* [INPUT FOR THIS TASK]

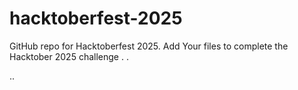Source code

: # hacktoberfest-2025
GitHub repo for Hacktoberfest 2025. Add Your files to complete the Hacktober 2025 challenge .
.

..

...

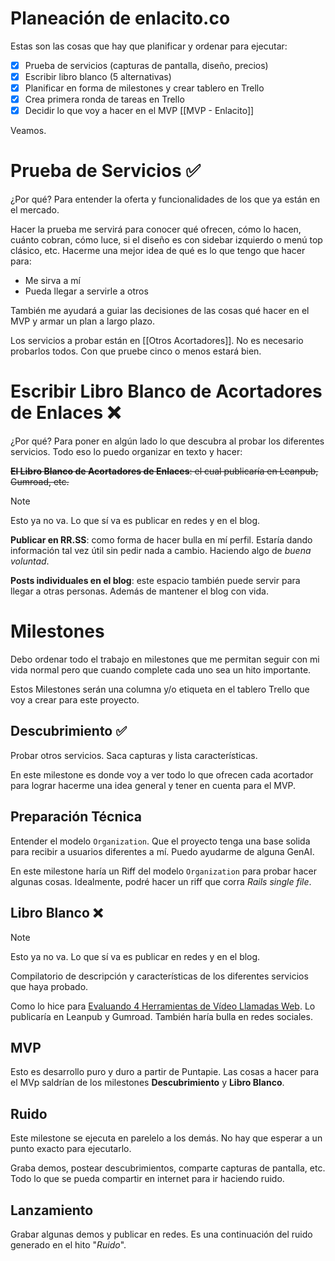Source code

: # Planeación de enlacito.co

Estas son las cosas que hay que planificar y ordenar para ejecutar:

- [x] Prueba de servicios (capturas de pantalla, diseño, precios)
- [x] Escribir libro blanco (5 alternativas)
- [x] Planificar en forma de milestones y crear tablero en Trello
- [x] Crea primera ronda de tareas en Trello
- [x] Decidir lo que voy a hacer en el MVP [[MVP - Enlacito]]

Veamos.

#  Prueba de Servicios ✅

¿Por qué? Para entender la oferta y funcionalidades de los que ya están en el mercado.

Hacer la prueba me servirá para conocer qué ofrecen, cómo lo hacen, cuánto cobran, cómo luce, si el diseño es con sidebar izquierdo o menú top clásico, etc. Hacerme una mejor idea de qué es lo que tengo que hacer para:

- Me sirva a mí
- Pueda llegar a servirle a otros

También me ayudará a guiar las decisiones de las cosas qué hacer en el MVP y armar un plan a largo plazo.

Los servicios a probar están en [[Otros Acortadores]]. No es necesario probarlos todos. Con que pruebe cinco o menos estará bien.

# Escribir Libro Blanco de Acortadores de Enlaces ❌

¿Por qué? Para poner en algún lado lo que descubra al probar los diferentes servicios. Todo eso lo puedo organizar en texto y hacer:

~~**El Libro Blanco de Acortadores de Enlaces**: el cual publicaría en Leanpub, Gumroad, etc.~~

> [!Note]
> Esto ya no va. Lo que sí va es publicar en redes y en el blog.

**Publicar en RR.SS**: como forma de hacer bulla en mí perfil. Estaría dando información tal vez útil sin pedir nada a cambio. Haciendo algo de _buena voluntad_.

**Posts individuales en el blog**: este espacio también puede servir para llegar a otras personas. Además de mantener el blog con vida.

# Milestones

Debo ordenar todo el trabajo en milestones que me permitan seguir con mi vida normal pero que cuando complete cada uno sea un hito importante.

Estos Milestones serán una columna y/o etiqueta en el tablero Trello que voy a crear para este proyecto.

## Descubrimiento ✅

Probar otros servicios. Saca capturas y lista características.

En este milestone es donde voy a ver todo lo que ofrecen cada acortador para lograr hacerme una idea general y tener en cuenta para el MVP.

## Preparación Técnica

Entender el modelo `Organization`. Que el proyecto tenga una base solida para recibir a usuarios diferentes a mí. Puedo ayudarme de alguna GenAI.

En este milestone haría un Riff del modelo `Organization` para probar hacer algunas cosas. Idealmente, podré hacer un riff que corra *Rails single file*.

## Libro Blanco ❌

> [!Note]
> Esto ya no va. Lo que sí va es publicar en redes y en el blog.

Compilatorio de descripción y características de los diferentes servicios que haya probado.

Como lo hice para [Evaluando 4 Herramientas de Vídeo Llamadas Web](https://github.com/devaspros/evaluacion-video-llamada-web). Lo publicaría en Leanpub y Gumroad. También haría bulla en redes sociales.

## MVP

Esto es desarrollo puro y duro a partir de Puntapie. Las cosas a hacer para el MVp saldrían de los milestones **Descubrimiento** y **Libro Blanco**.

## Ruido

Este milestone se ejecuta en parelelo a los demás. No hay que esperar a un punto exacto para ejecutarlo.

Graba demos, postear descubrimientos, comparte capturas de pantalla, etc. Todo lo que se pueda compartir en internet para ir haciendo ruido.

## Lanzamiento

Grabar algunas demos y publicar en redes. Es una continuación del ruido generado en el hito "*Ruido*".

* * *

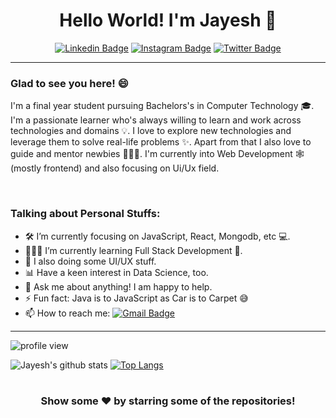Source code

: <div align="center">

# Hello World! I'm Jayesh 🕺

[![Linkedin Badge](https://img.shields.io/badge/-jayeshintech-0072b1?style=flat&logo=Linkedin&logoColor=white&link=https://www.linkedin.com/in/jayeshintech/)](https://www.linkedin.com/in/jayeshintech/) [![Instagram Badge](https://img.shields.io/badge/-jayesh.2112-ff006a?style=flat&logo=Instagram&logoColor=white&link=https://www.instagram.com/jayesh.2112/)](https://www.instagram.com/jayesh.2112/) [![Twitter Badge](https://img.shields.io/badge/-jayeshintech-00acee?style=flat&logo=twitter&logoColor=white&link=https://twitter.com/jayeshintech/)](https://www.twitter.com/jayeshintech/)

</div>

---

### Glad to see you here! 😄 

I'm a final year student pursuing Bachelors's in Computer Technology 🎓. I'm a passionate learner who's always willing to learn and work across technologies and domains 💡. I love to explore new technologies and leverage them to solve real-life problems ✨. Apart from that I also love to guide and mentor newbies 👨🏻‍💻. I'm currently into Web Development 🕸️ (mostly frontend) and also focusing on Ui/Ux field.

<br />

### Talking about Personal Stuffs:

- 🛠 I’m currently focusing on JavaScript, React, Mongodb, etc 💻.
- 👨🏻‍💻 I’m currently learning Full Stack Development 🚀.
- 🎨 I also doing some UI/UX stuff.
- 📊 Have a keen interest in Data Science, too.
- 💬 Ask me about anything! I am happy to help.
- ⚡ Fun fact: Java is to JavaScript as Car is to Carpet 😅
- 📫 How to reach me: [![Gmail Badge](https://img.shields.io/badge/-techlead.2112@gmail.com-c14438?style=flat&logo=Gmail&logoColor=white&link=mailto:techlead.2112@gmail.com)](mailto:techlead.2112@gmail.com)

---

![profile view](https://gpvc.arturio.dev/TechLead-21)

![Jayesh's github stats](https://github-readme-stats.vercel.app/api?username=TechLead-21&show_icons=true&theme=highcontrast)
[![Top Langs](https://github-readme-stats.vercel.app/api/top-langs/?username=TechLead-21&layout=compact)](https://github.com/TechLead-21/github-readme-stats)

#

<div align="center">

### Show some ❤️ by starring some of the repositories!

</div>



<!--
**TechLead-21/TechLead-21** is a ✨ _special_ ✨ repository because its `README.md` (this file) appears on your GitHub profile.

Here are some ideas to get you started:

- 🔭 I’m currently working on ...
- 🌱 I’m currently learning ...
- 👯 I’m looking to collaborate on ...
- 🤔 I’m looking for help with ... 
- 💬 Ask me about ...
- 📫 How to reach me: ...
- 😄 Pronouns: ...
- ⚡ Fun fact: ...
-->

* [DIRECTIONS] Using the records above, say how many lines contain the string "Gumroad"; offer no other text.

* [PROBLEM SOLUTION] 2